Though mortally wounded, the Phantom's main concern becomes Christine's safety, as he fears that the police will kill her now they know she is with him. The Phantom leads them to the lake. Raoul and Christine get in the boat, but the Phantom remains on the dock and pushes the boat away. He tells Raoul to get out of the cave and out to the river. Raoul does so, ignoring Christine's screams and objections. The Phantom fights the police but is shot multiple times. He hears Christine calling him "my love" and cries out her name before being stabbed in the back, then falling into the lake and dying. The rats watch sadly as his body drowns and Christine weeps, heartbroken.

== Cast ==
- Julian Sands as The Phantom of the Opera
- Asia Argento as Christine Daaé
- Andrea Di Stefano as Raoul, Baron de Chagny
- Nadia Rinaldi as Carlotta Altieri
- Coralina Cataldi-Tassoni as Honorine
- István Bubik as The Rat Catcher
- Lucia Guzzardi as Madame Giry
- Aldo Massasso as Pourdieu
- Zoltan Barabas as Poligny
- Gianni Franco as Montluc
- David D'Ingeo as Alfred
- Kitty Kéri as Paulette
- John Pedeferri as Dr.
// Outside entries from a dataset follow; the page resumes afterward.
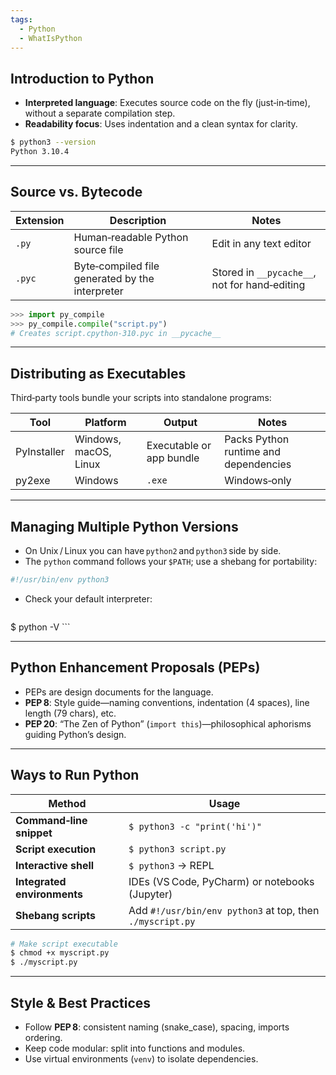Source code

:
```yaml
---
tags:
  - Python
  - WhatIsPython
---
```

## Introduction to Python
- **Interpreted language**: Executes source code on the fly (just‑in‑time), without a separate compilation step.
- **Readability focus**: Uses indentation and a clean syntax for clarity.

```bash
$ python3 --version
Python 3.10.4
```

---
## Source vs. Bytecode

| Extension | Description                                     | Notes                                         |
| --------- | ----------------------------------------------- | --------------------------------------------- |
| `.py`     | Human‑readable Python source file               | Edit in any text editor                       |
| `.pyc`    | Byte‑compiled file generated by the interpreter | Stored in `__pycache__`, not for hand‑editing |

```python
>>> import py_compile
>>> py_compile.compile("script.py")
# Creates script.cpython-310.pyc in __pycache__
```

---
## Distributing as Executables
Third‑party tools bundle your scripts into standalone programs:

| Tool        | Platform              | Output                   | Notes                                 |
| ----------- | --------------------- | ------------------------ | ------------------------------------- |
| PyInstaller | Windows, macOS, Linux | Executable or app bundle | Packs Python runtime and dependencies |
| py2exe      | Windows               | `.exe`                   | Windows‑only                          |

---
## Managing Multiple Python Versions
- On Unix / Linux you can have `python2` and `python3` side by side.
- The `python` command follows your `$PATH`; use a shebang for portability:
```bash
#!/usr/bin/env python3
```
- Check your default interpreter:
    ```bash
$ python -V
    ```

---
## Python Enhancement Proposals (PEPs)

- PEPs are design documents for the language.
- **PEP 8**: Style guide—naming conventions, indentation (4 spaces), line length (79 chars), etc.
- **PEP 20**: “The Zen of Python” (`import this`)—philosophical aphorisms guiding Python’s design.

---
## Ways to Run Python

| Method                      | Usage                                                     |
| --------------------------- | --------------------------------------------------------- |
| **Command‑line snippet**    | `$ python3 -c "print('hi')"`                              |
| **Script execution**        | `$ python3 script.py`                                     |
| **Interactive shell**       | `$ python3` → REPL                                        |
| **Integrated environments** | IDEs (VS Code, PyCharm) or notebooks (Jupyter)            |
| **Shebang scripts**         | Add `#!/usr/bin/env python3` at top, then `./myscript.py` |

```bash
# Make script executable
$ chmod +x myscript.py
$ ./myscript.py
```

---
## Style & Best Practices
- Follow **PEP 8**: consistent naming (snake_case), spacing, imports ordering.
- Keep code modular: split into functions and modules.
- Use virtual environments (`venv`) to isolate dependencies.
Princard
- Leonardo Treviglio as Jerome De Chagny
- Massimo Sarchielli as Joseph Buquet

== Production ==
Argento described Arthur Lubin's Phantom of the Opera as a film that "marked his youth", leaving him "shocked and fascinated". After considering a film adaptation in the 1970s which would have been shot in Moscow and would have mixed the figures of the phantom and Rasputin, he returned to the project in 1992 while filming Trauma in Minneapolis, after casually watching the Rupert Julian's 1925 adaptation on television.

Argento shot the film between Cinecittà, the Hungarian State Opera House, the Pertosa Caves and some other caves in Slovakia.

== Critical reception ==
Critical response to the film was negative. While praising the visuals, set design and score, Variety called the film "a gothic kitschfest that leaves no excess unexplored", writing "none of your sanitized Andrew Lloyd Webber treatment here, but plenty of bodice-ripping, lush romanticism, gore and gross antics with rats, all of which should tickle the director's stalwart devotees. But the script's clumsy plotting, its often unintentionally hilarious dialogue and some howlingly bad acting make the already widely sold pic likely to function best as a campy video entry for irreverent genre fans." Slant Magazine called it "a hapless failure that could pass for a second-rate B movie that went straight-to-video. After the unfulfilled promises of Trauma and The Stendhal Syndrome, The Phantom of the Opera seemingly signaled the demise of a great auteur."

On Rotten Tomatoes, the film has an approval rating of 0% based on reviews from 9 critics.

== Soundtrack ==
The score was composed by Ennio Morricone and featured the "Air des clochettes" from the opera Lakmé by Léo Delibes and the overture from Charles Gounod's Faust.